Bone Music

Page 25

But it’s not enough to trigger the drug in her system. It’s a different kind of horror, a revulsion she can feel in her gut. The killer’s cruelty is the same kind that led Abigail Banning to whisper, “You are now nothing,” into the ears of her victims before she cut their throats.

The report cuts back to Detective Ramirez, who says, “The staging, the manner of death, obviously those speak to a connection between these two crimes. But further forensic analysis is needed before we can make any other statements.”

From the crowd, a reporter shouts, “Are you not willing to call these crimes murders or are you gonna wait until the bodies are found?”

The detective stiffens. “After consulting with forensic pathologists, we are reasonably sure it’s not possible for these victims to have survived what was done to them.”
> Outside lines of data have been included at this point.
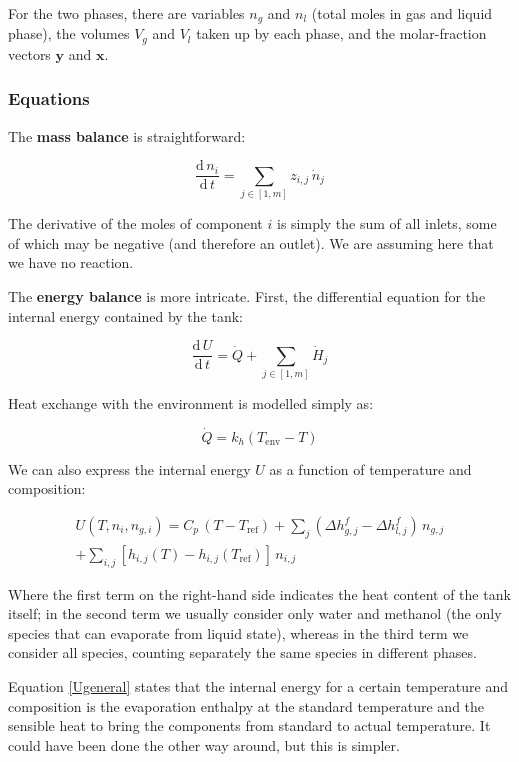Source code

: \documentclass[a4paper]{article}
\renewcommand{\d}{\ensuremath{\mathrm{d}}}
\newcommand{\der}[2]{\ensuremath{\frac{\d \, #1}{\d \, #2}}}
\begin{document}
For the two phases, there are variables $n_g$ and $n_l$ (total moles in gas and
liquid phase), the volumes $V_g$ and $V_l$ taken up by each phase, and the
molar-fraction vectors $\mathbf{y}$ and $\mathbf{x}$.

\subsubsection{Equations}
The \textbf{mass balance} is straightforward:

\begin{equation}
\der{n_i}{t} = \sum_{j \in [1, m]} z_{i,j}\,\dot n_j
\end{equation}

The derivative of the moles of component $i$ is simply the sum of all inlets,
some of which may be negative (and therefore an outlet). We are assuming here
that we have no reaction.

The \textbf{energy balance} is more intricate. First, the differential equation for the
internal energy contained by the tank:

\begin{equation}
\label{firstlaw}
\der{U}{t} = \dot Q + \sum_{j \in [1, m]} \dot H_j
\end{equation}

Heat exchange with the environment is modelled simply as:

\begin{equation}
\dot Q = k_h ( T_\text{env} - T )
\end{equation}

We can also express the internal energy $U$ as a function of temperature and
composition:

\begin{multline}
\label{Ugeneral}
U(T, n_i, n_{g,i}) = C_p \, ( T - T_\text{ref} ) +
\sum_j \left (\Delta h _{g,j}^f - \Delta h _{l,j}^f \right) \, n_{g,j} \\
+ \sum_{i,j} [ h_{i,j}(T) - h_{i,j}(T_\text{ref})] \, n_{i,j}
\end{multline}


Where the first term on the right-hand side indicates the heat content of the
tank itself; in the second term we usually consider only water
and methanol (the only species that can evaporate from liquid state), whereas
in the third term we consider all species, counting separately the same species
in different phases.

Equation \ref{Ugeneral} states that the internal energy for a certain
temperature and composition is the evaporation enthalpy at the standard
temperature and the sensible heat to bring the components from standard to
actual temperature. It could have been done the other way around, but this is
simpler.
\end{document}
The explosion of laughter startles her so badly she almost falls off her stool. It’s Backward Cap. He’s doubled over the bar and is slapping it with one palm. “Can you fucking imagine?” he wheezes. “Can you fucking imagine? What, like, you’re there for some kid’s fucking birthday, and there’s a fucking face on one of the fucking statues! I’d be like, ‘Did we pay extra for this bitch, ’cause maybe I would have liked to have a selection to choose from, you know?’”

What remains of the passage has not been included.